A seguito delle numerose restrizioni per fronteggiare la diffusione epidemiologica da Covid-19, sono diventate numerose le imprese che non sono più in grado di adempiere alle obbligazioni contratte prima del manifestarsi dell’attuale pandemia (canoni di locazione, affitti d’azienda, pagamenti di forniture…); questo comporterà che la platea dei soggetti coinvolti all’interno di una presunta “lite” sarà inevitabilmente di dimensione enorme.
Proprio per questo risulta necessario fornire risposte certe e rapide a tutti i nuovi bisogni dei soggetti interessati, soprattutto se si considera che il decreto Cura Italia ha paventato un concreto e futuro aumento della conflittualità per tutti quei rapporti giuridici sorti prima o in costanza dell’emergenza sanitaria, ai quali si aggiungono anche i tanti altri rapporti giuridici già da tempo in essere, che a causa delle restrizioni citate sono andati ad incrinarsi notevolmente.

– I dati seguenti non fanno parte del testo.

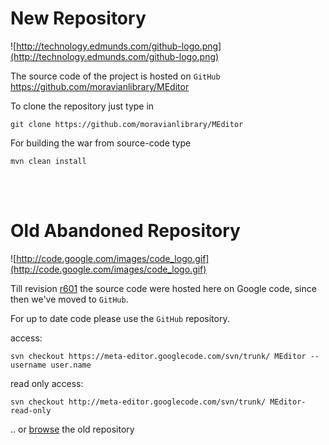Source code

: # New Repository #
![http://technology.edmunds.com/github-logo.png](http://technology.edmunds.com/github-logo.png)

The source code of the project is hosted on `GitHub`
https://github.com/moravianlibrary/MEditor

To clone the repository just type in
```
git clone https://github.com/moravianlibrary/MEditor
```

For building the war from source-code type
```
mvn clean install
```

<br /><br />
# Old Abandoned Repository #
![http://code.google.com/images/code_logo.gif](http://code.google.com/images/code_logo.gif)

Till revision [r601](https://code.google.com/p/meta-editor/source/detail?r=601) the source code were hosted here on Google code, since then we've moved to `GitHub`.

For up to date code please use the `GitHub` repository.

access:
```
svn checkout https://meta-editor.googlecode.com/svn/trunk/ MEditor --username user.name
```
read only access:
```
svn checkout http://meta-editor.googlecode.com/svn/trunk/ MEditor-read-only
```
.. or [browse](http://code.google.com/p/meta-editor/source/browse/trunk/?r=601#trunk%2FMEditor) the old repository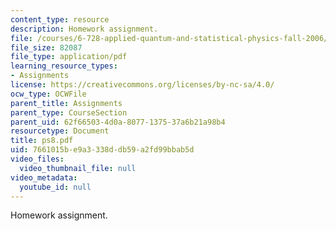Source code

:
 ```yaml
---
content_type: resource
description: Homework assignment.
file: /courses/6-728-applied-quantum-and-statistical-physics-fall-2006/7661015be9a3338ddb59a2fd99bbab5d_ps8.pdf
file_size: 82087
file_type: application/pdf
learning_resource_types:
- Assignments
license: https://creativecommons.org/licenses/by-nc-sa/4.0/
ocw_type: OCWFile
parent_title: Assignments
parent_type: CourseSection
parent_uid: 62f66503-4d0a-8077-1375-37a6b21a98b4
resourcetype: Document
title: ps8.pdf
uid: 7661015b-e9a3-338d-db59-a2fd99bbab5d
video_files:
  video_thumbnail_file: null
video_metadata:
  youtube_id: null
---
```

Homework assignment.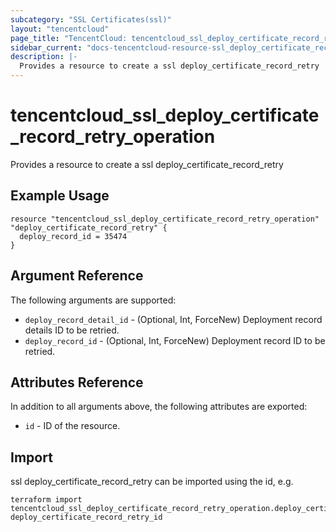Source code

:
 ```yaml
---
subcategory: "SSL Certificates(ssl)"
layout: "tencentcloud"
page_title: "TencentCloud: tencentcloud_ssl_deploy_certificate_record_retry_operation"
sidebar_current: "docs-tencentcloud-resource-ssl_deploy_certificate_record_retry_operation"
description: |-
  Provides a resource to create a ssl deploy_certificate_record_retry
---
```


# tencentcloud_ssl_deploy_certificate_record_retry_operation

Provides a resource to create a ssl deploy_certificate_record_retry

## Example Usage

```hcl
resource "tencentcloud_ssl_deploy_certificate_record_retry_operation" "deploy_certificate_record_retry" {
  deploy_record_id = 35474
}
```

## Argument Reference

The following arguments are supported:

* `deploy_record_detail_id` - (Optional, Int, ForceNew) Deployment record details ID to be retried.
* `deploy_record_id` - (Optional, Int, ForceNew) Deployment record ID to be retried.

## Attributes Reference

In addition to all arguments above, the following attributes are exported:

* `id` - ID of the resource.



## Import

ssl deploy_certificate_record_retry can be imported using the id, e.g.

```
terraform import tencentcloud_ssl_deploy_certificate_record_retry_operation.deploy_certificate_record_retry deploy_certificate_record_retry_id
```

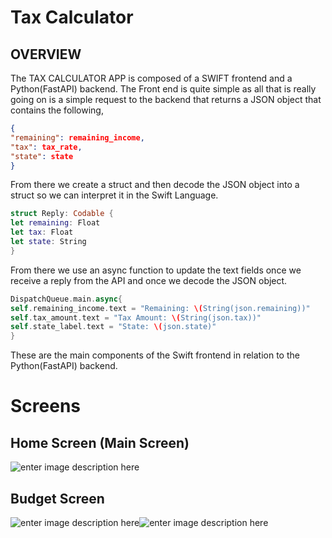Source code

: # Tax Calculator
## OVERVIEW

The TAX CALCULATOR APP is composed of a SWIFT frontend and a Python(FastAPI) backend. The Front end is quite simple as all that is really going on is a simple request to the backend that returns a JSON object that contains the following, 
```json 
{
"remaining": remaining_income,  
"tax": tax_rate,  
"state": state
}	
```
From there we create a struct and then decode the JSON object into a struct so we can interpret it in the Swift Language. 
```swift
struct Reply: Codable {
let remaining: Float
let tax: Float
let state: String
}
```
From there we use an async function to update the text fields once we receive a reply from the API and once we decode the JSON object. 
```swift
DispatchQueue.main.async{
self.remaining_income.text = "Remaining: \(String(json.remaining))"
self.tax_amount.text = "Tax Amount: \(String(json.tax))"
self.state_label.text = "State: \(json.state)"
}
```
These are the main components of the Swift frontend in relation to the Python(FastAPI) backend.

# Screens
## Home Screen (Main Screen)

![enter image description here](https://i.imgur.com/uAislWe.png)

## Budget Screen
![enter image description here](https://i.imgur.com/9QpWuRK.png)![enter image description here](https://i.imgur.com/Udo7aPh.png)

“Contestualmente alla crescita della conflittualità si è verificata la sospensione di parecchie attività giudiziarie (si è parlato di “Giustizia bloccata”), con un inevitabile ingolfamento della macchina giudiziaria – spiega l’avvocato cassazionista, Enrico Sirotti Gaudenzi – Ritengo che in questo scenario la mediazione civile e commerciale possa essere la giusta risposta per risolvere in breve tempo tutte le controversie citate e deflazionare il contenzioso pendente presso i numerosi Tribunali del nostro Paese”.

“A tal proposito alcuni recenti provvedimenti in ambito di giustizia hanno ampliato le materie per le quali è previsto il preventivo e obbligatorio tentativo di conciliazione, al fine di sfruttare al meglio l’istituto della mediazione e trovare una rapida, economica, condivisa soluzione a tutte le controversie sorte a causa delle attuali restrizioni, introducendo peraltro la possibilità di svolgere gli incontri di mediazione in modalità telematica – continua Sirotti Gaudenzi – Non dobbiamo dimenticare, inoltre, che i costi e i danni economici che ha comportato la pandemia da Covid-19 non sono ad oggi ancora stimabili”.
L’impatto della crisi sulle imprese è stato di intensità straordinaria, determinando seri rischi per la loro sopravvivenza delle stesse: “Il 38,8% delle imprese italiane (pari al 28,8% dell’occupazione, circa 3,6 milioni di addetti) ha denunciato l’esistenza di fattori economici e organizzativi che ne mettono a rischio la sopravvivenza nel corso dell’anno – continua l’avvocato – Da un’indagine Istat svolta sulle imprese sopra i 3 addetti, si apprende, poi, che il rischio di chiusura è più alto tra le micro-imprese (pari al 40,6%) e le piccole (pari al 33,5%), ma è significativo anche tra le medie (pari al 22,4%) e le grandi imprese (pari al 18,8%). La pandemia, inoltre, ha creato un milione di nuovi poveri, che sono individuati tra commercianti, artigiani e imprenditori; per tutti questi soggetti potrebbe essere utile regolare, tramite l’istituto in esame, le numerose situazioni critiche che potrebbero sfociare in un prossimo contenzioso”.